You probably already own everything you need to start making videos for your music. If you have a laptop, you can use the webcam, but your smartphone might give you better quality. You will also want to be able to do some basic video editing. Many phones have apps for that, but iMovie comes for free with Macs and is much better. If you are on a PC, Windows Movie Maker works essentially the same way. One thing that you might not have, but should invest in if you are shooting on your phone, is a tripod. There are many options available, most of them very inexpensive, like this one on Amazon from Favolcano (shortlink is affiliate).
These are the basics for… the basics. So, if you are playing the guitar and singing, these basics should cover you, and maybe you want to add a microphone stand (considering your hands will be busy with the guitar). The same thing goes for those who play keys and sing. They will want a microphone stand, but if that is your gig, you’ll want a boom mic that will branch out over the keys and not get in your way. Similarly, if you are doing any other specialty type music, you will need to cover the basics for that style of music. An example is a beat producer. You will want to read up on exactly what you need, related to your style of music. Here is a place to start for beat producers.
Shooting the Video
Once you have a song you are ready to record, there are just a few things to check to make sure you are ready. First, make sure there is not anything around you making noise, like an AC fan, a microwave, a dishwasher or washing machine, or anything else that will make it hard to hear your song. Make sure you play and sing loudly enough to get good audio, but not so loud that it distorts. We are not talking “screeching” here, unless that is the style of the music that you record. We are talking about nice high-quality sound (YOUR sound) and no noise in the background (not even the friendly purring cat).
Second, ensure that you have a good microphone for your recording. Even the lowest level microphone is better than most microphones that are built into the camera. Think of it this way, the mic in the camera is only there for the “just in case” and to save the day when your kid accidentally flips the bowl of cereal on his head, and you want to capture it for the equivalent of a show like “America’s Funniest Home Videos.” That is it. The low quality mic is forgivable for that situation, but not for your debut album. Make sense? Then get a high quality mic. You will use it for more than just a youtube.
Being a professional sound engineer (as well as married to one), there is a wealth of information that I would love to share on that topic, but it goes a bit beyond the scope of this article. However, there is a quick reference to a couple of microphones that may get you going, at this related article on Examiner (also by yours truly).
Third, make sure your lighting is decent. Generally speaking, your light should be fairly bright and coming from behind your camera. Natural sunlight works great, but it depends on how easy it is to capture the natural light. Take a few pictures or test videos to dial it in and see what works best for you.
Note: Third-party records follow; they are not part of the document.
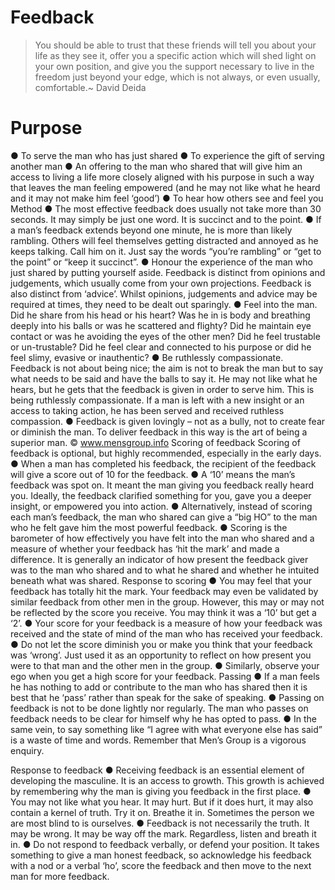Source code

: # Feedback 

> You should be able to trust that these friends will tell you about your life as they see it, offer you a specific action which will shed light on your own position, and give you the support necessary to live in the freedom just beyond your edge, which is not always, or even usually, comfortable.~ David Deida

# Purpose 
● To serve the man who has just shared 
● To experience the gift of serving another man 
● An offering to the man who shared that will give him an access to living a life more closely aligned with his purpose in such a way that leaves the man feeling empowered (and he may not like what he heard and it may not make him feel ‘good’) 
● To hear how others see and feel you 
Method 
● The most effective feedback does usually not take more than 30 seconds. It may simply be just one word. It is succinct and to the point. 
● If a man’s feedback extends beyond one minute, he is more than likely rambling. Others will feel themselves getting distracted and annoyed as he keeps talking. Call him on it. Just say the words “you’re rambling” or “get to the point” or “keep it succinct”. 
● Honour the experience of the man who just shared by putting yourself aside. Feedback is distinct from opinions and judgements, which usually come from your own projections. Feedback is also distinct from ‘advice’. Whilst opinions, judgements and advice may be required at times, they need to be dealt out sparingly. 
● Feel into the man. Did he share from his head or his heart? Was he in is body and breathing deeply into his balls or was he scattered and flighty? Did he maintain eye contact or was he avoiding the eyes of the other men? Did he feel trustable or un-trustable? Did he feel clear and connected to his purpose or did he feel slimy, evasive or inauthentic? 
● Be ruthlessly compassionate. Feedback is not about being nice; the aim is not to break the man but to say what needs to be said and have the balls to say it. He may not like what he hears, but he gets that the feedback is given in order to serve him. This is being ruthlessly compassionate. If a man is left with a new insight or an access to taking action, he has been served and received ruthless compassion. 
● Feedback is given lovingly – not as a bully, not to create fear or diminish the man. To deliver feedback in this way is the art of being a superior man. 
© www.mensgroup.info 
Scoring of feedback Scoring of feedback is optional, but highly recommended, especially in the early days. 
● When a man has completed his feedback, the recipient of the feedback will give a score out of 10 for the feedback. 
● A ‘10’ means the man’s feedback was spot on. It meant the man giving you feedback really heard you. Ideally, the feedback clarified something for you, gave you a deeper insight, or empowered you into action. 
● Alternatively, instead of scoring each man’s feedback, the man who shared can give a “big HO” to the man who he felt gave him the most powerful feedback. 
● Scoring is the barometer of how effectively you have felt into the man who shared and a measure of whether your feedback has ‘hit the mark’ and made a difference. It is generally an indicator of how present the feedback giver was to the man who shared and to what he shared and whether he intuited beneath what was shared. 
Response to scoring 
● You may feel that your feedback has totally hit the mark. Your feedback may even be validated by similar feedback from other men in the group. However, this may or may not be reflected by the score you receive. You may think it was a ‘10’ but get a ‘2’. 
● Your score for your feedback is a measure of how your feedback was received and the state of mind of the man who has received your feedback. 
● Do not let the score diminish you or make you think that your feedback was ‘wrong’. Just used it as an opportunity to reflect on how present you were to that man and the other men in the group. 
● Similarly, observe your ego when you get a high score for your feedback. 
Passing 
● If a man feels he has nothing to add or contribute to the man who has shared then it is best that he ‘pass’ rather than speak for the sake of speaking. 
● Passing on feedback is not to be done lightly nor regularly. The man who passes on feedback needs to be clear for himself why he has opted to pass. 
● In the same vein, to say something like “I agree with what everyone else has said” is a waste of time and words. Remember that Men’s Group is a vigorous enquiry. 


Response to feedback 
● Receiving feedback is an essential element of developing the masculine. It is an access to growth. This growth is achieved by remembering why the man is giving you feedback in the first place. 
● You may not like what you hear. It may hurt. But if it does hurt, it may also contain a kernel of truth. Try it on. Breathe it in. Sometimes the person we are most blind to is ourselves. 
● Feedback is not necessarily the truth. It may be wrong. It may be way off the mark. Regardless, listen and breath it in. 
● Do not respond to feedback verbally, or defend your position. It takes something to give a man honest feedback, so acknowledge his feedback with a nod or a verbal ‘ho’, score the feedback and then move to the next man for more feedback.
Fourth is framing. You should be centered in the frame, and your head should have some space above it (not right at the top of the uppermost hair follicle). A good, basic way to frame a shot while you play an acoustic guitar is for you to be in a chair and for the bottom of the frame to be a little above the bottom edge of the guitar when you’re sitting. Just like with your lighting, take a few test videos to make sure it looks right and ensure you can move around a little without leaving the frame.
Post it on YouTube
Once you have your video shot and editing down, it’s time to export it and put it on YouTube! If you already have a YouTube channel, you can use that one, but it might be a good idea to create another channel just for your music. Fortunately, that’s free! Once your video is up, be sure to write a good, short but detailed description. You can add links to your Facebook, Bandcamp, SoundCloud, or other similar pages. You can also tag the video to make it easier to search for. The most important thing is persistence. Keep playing music and making, posting, and sharing videos. Never let that music die! We’re ready for it!